Task item
Whenever the word "documentclass" turns up in a line below, that line should be copied.

───── Given records ─────

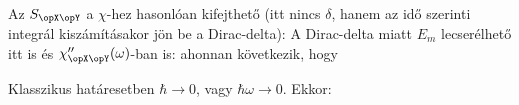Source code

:   Az $S_{\opX\opY}$ a $\chi$-hez hasonlóan kifejthető (itt nincs $\delta$, hanem az idő szerinti integrál kiszámításakor jön be a Dirac-delta):
  A Dirac-delta miatt $E_m$ lecserélhető itt is és $\chi_{\opX\opY}''(\omega)$-ban is:
  ahonnan következik, hogy 
  
  Klasszikus határesetben $\hbar\to 0$, vagy $\hbar\omega\to 0$.
   Ekkor:
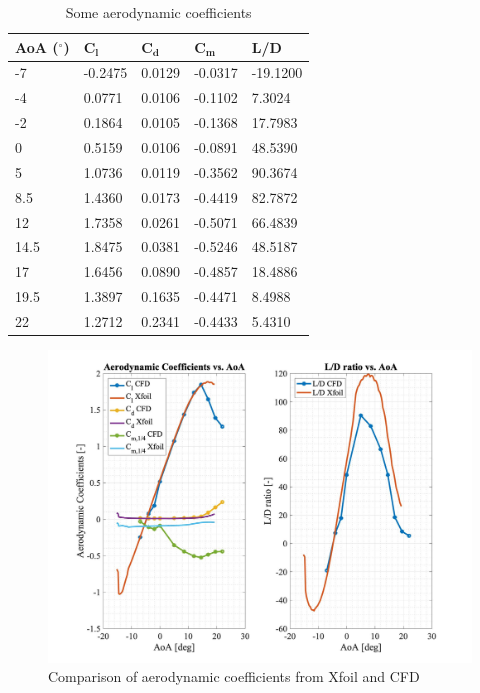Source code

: \begin{table}[H]
\caption{Some aerodynamic coefficients}
\centering
\begin{tabular}{|l|l|l|l|l|} \hline
\textbf{AoA ($^\circ$)} & $\boldsymbol{C_l}$ & $\boldsymbol{C_d}$ & $\boldsymbol{C_m}$ & \textbf{L/D} \\ \hline \hline
-7           & -0.2475        & 0.0129         & -0.0317        & -19.1200     \\ \hline
-4           & 0.0771         & 0.0106         & -0.1102        & 7.3024       \\ \hline
-2           & 0.1864         & 0.0105         & -0.1368        & 17.7983      \\ \hline
0            & 0.5159         & 0.0106         & -0.0891        & 48.5390      \\ \hline
5            & 1.0736         & 0.0119         & -0.3562        & 90.3674      \\ \hline
8.5          & 1.4360         & 0.0173         & -0.4419        & 82.7872      \\ \hline
12           & 1.7358         & 0.0261         & -0.5071        & 66.4839      \\ \hline
14.5         & 1.8475         & 0.0381         & -0.5246        & 48.5187      \\ \hline
17           & 1.6456         & 0.0890         & -0.4857        & 18.4886      \\ \hline
19.5         & 1.3897         & 0.1635         & -0.4471        & 8.4988       \\ \hline
22           & 1.2712         & 0.2341         & -0.4433        & 5.4310       \\ \hline
\end{tabular}
\end{table}

\begin{figure}[H]
	\centering
	\includegraphics[width=\textwidth]{coeffs.jpg}
	\caption{Comparison of aerodynamic coefficients from Xfoil and CFD}
\label{fig:coeffs}
\end{figure}


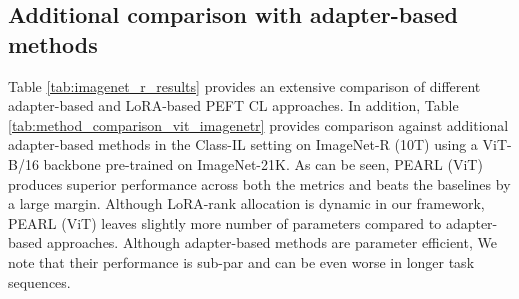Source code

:\documentclass[10pt]{article} %
\begin{document}





\subsection{Additional comparison with adapter-based methods}

Table \ref{tab:imagenet_r_results} provides an extensive comparison of different adapter-based and LoRA-based PEFT CL approaches. In addition, Table \ref{tab:method_comparison_vit_imagenetr}  provides comparison against additional adapter-based methods in the Class-IL setting on ImageNet-R (10T) using a ViT-B/16 backbone pre-trained on ImageNet-21K. As can be seen, PEARL (ViT) produces superior performance across both the metrics and beats the baselines by a large margin. Although LoRA-rank allocation is dynamic in our framework, PEARL (ViT) leaves slightly more number of parameters compared to adapter-based approaches. Although adapter-based methods are parameter efficient, We note that their performance is sub-par and can be even worse in longer task sequences. 
\end{document}

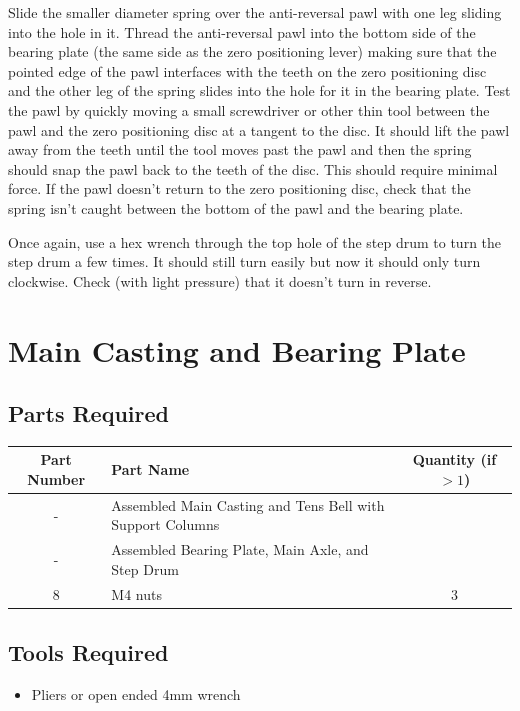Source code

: \documentclass[openany]{book}
\begin{document}
Slide the smaller diameter spring over the anti-reversal pawl with one leg sliding into the hole in it. Thread the anti-reversal pawl into the bottom side of the bearing plate (the same side as the zero positioning lever) making sure that the pointed edge of the pawl interfaces with the teeth on the zero positioning disc and the other leg of the spring slides into the hole for it in the bearing plate. Test the pawl by quickly moving a small screwdriver or other thin tool between the pawl and the zero positioning disc at a tangent to the disc. It should lift the pawl away from the teeth until the tool moves past the pawl and then the spring should snap the pawl back to the teeth of the disc. This should require minimal force. If the pawl doesn’t return to the zero positioning disc, check that the spring isn’t caught between the bottom of the pawl and the bearing plate. 

Once again, use a hex wrench through the top hole of the step drum to turn the step drum a few times. It should still turn easily but now it should only turn clockwise. Check (with light pressure) that it doesn’t turn in reverse.



\chapter{Main Casting and Bearing Plate}
\section{Parts Required}
\begin{table}[!ht]
	\centering
	\begin{tabular}{clc}
		Part Number & Part Name & Quantity (if $>1$) \\ \hline
		- & Assembled Main Casting and Tens Bell with Support Columns & \\
		- & Assembled Bearing Plate, Main Axle, and Step Drum & \\ \hline \hline
		8 & M4 nuts & 3
	\end{tabular}
\end{table}

\section{Tools Required}
\begin{itemize}
	\item Pliers or open ended 4mm wrench
\end{itemize}
\end{document}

─────

Result of this task
:\documentclass[10pt]{article} %
: \documentclass[openany]{book}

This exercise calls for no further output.